*Instructions to follow*. Collect all lines below with the string "your".
◇ ◇ ◇ ◇
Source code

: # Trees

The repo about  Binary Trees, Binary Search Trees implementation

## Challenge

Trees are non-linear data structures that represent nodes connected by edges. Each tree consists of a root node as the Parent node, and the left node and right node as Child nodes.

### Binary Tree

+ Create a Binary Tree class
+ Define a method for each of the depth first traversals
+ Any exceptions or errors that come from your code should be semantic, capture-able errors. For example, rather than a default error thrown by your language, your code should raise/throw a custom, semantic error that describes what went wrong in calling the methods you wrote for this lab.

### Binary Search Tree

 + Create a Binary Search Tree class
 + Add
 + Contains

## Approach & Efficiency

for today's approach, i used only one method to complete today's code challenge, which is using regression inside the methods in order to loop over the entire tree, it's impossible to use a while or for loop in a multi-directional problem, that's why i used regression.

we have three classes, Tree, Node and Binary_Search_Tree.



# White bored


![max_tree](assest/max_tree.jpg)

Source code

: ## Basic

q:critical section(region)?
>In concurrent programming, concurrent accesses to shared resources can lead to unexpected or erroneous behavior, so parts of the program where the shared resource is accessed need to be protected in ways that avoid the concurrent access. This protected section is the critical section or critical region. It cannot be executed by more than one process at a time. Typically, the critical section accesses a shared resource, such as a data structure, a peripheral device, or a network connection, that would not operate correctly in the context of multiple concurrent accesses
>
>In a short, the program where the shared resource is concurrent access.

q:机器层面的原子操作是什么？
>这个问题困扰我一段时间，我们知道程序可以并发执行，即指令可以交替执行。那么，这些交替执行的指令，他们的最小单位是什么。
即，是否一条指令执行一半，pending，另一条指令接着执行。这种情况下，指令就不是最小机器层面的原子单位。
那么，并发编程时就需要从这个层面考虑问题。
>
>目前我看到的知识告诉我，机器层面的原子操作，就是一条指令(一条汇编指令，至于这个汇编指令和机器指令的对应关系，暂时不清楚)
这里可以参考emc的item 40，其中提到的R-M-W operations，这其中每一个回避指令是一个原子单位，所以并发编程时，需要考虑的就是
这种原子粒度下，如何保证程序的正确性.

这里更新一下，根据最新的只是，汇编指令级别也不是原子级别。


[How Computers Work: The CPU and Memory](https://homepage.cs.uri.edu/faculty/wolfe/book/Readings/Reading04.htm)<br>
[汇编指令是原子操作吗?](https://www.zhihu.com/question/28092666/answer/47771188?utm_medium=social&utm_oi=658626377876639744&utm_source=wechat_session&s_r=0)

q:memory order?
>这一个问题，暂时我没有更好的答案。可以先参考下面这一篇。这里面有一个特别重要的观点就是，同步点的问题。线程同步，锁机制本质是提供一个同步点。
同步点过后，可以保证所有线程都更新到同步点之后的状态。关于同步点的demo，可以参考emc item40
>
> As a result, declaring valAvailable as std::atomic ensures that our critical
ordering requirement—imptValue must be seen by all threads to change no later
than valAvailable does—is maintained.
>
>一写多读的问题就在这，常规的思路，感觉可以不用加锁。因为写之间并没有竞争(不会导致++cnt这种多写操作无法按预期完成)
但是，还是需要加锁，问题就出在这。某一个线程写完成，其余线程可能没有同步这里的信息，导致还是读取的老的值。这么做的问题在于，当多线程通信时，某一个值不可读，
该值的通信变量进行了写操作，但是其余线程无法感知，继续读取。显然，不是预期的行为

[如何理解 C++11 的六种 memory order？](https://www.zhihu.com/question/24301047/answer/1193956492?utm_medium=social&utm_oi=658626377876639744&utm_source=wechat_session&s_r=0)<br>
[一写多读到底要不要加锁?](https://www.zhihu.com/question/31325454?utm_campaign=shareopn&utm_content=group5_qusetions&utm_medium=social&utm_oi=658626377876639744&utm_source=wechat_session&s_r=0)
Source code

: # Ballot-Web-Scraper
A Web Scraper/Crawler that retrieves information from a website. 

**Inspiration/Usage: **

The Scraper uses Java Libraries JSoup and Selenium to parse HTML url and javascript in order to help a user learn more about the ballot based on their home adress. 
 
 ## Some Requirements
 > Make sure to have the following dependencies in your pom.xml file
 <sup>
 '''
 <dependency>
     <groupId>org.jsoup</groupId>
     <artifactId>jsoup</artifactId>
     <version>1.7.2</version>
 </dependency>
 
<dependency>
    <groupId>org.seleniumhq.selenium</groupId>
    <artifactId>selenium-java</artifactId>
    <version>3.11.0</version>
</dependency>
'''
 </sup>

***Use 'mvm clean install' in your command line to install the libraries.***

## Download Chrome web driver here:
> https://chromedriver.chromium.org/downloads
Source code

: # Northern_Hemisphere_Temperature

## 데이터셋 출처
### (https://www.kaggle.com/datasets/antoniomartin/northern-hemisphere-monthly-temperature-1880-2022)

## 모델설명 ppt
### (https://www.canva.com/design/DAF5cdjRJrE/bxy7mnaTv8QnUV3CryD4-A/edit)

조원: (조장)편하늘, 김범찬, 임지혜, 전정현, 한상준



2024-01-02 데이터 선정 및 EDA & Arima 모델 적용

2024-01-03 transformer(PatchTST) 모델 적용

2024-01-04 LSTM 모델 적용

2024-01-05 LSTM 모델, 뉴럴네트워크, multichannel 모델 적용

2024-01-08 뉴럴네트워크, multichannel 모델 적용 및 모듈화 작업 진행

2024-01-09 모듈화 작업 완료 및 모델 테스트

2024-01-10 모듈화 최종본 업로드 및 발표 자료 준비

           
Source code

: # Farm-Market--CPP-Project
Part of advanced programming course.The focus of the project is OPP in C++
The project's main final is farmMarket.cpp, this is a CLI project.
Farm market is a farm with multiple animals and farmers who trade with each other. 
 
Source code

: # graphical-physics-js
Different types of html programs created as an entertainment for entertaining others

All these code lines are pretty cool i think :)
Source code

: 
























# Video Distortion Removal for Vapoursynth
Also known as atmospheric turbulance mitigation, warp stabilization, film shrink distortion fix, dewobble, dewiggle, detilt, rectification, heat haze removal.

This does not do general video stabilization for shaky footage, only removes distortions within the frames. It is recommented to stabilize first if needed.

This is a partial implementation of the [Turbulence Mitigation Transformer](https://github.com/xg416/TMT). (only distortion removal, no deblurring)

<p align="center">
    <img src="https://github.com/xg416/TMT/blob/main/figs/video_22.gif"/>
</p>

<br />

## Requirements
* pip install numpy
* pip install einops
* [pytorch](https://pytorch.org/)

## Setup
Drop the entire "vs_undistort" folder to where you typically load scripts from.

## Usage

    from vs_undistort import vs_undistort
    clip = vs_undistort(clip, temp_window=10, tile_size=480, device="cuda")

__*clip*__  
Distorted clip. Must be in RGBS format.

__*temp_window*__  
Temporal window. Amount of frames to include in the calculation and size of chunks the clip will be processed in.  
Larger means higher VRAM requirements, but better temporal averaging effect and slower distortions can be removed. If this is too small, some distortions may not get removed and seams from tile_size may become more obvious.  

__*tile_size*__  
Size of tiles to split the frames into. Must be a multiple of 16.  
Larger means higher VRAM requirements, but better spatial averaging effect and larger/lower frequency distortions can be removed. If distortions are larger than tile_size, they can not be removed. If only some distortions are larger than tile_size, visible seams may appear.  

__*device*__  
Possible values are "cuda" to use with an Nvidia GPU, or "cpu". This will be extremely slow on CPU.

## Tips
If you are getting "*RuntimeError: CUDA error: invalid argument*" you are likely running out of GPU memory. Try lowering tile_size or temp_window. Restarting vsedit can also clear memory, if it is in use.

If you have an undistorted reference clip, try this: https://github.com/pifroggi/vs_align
◇ ◇ ◇ ◇
*Worked solution*.
+ Any exceptions or errors that come from your code should be semantic, capture-able errors. For example, rather than a default error thrown by your language, your code should raise/throw a custom, semantic error that describes what went wrong in calling the methods you wrote for this lab.
 > Make sure to have the following dependencies in your pom.xml file
***Use 'mvm clean install' in your command line to install the libraries.***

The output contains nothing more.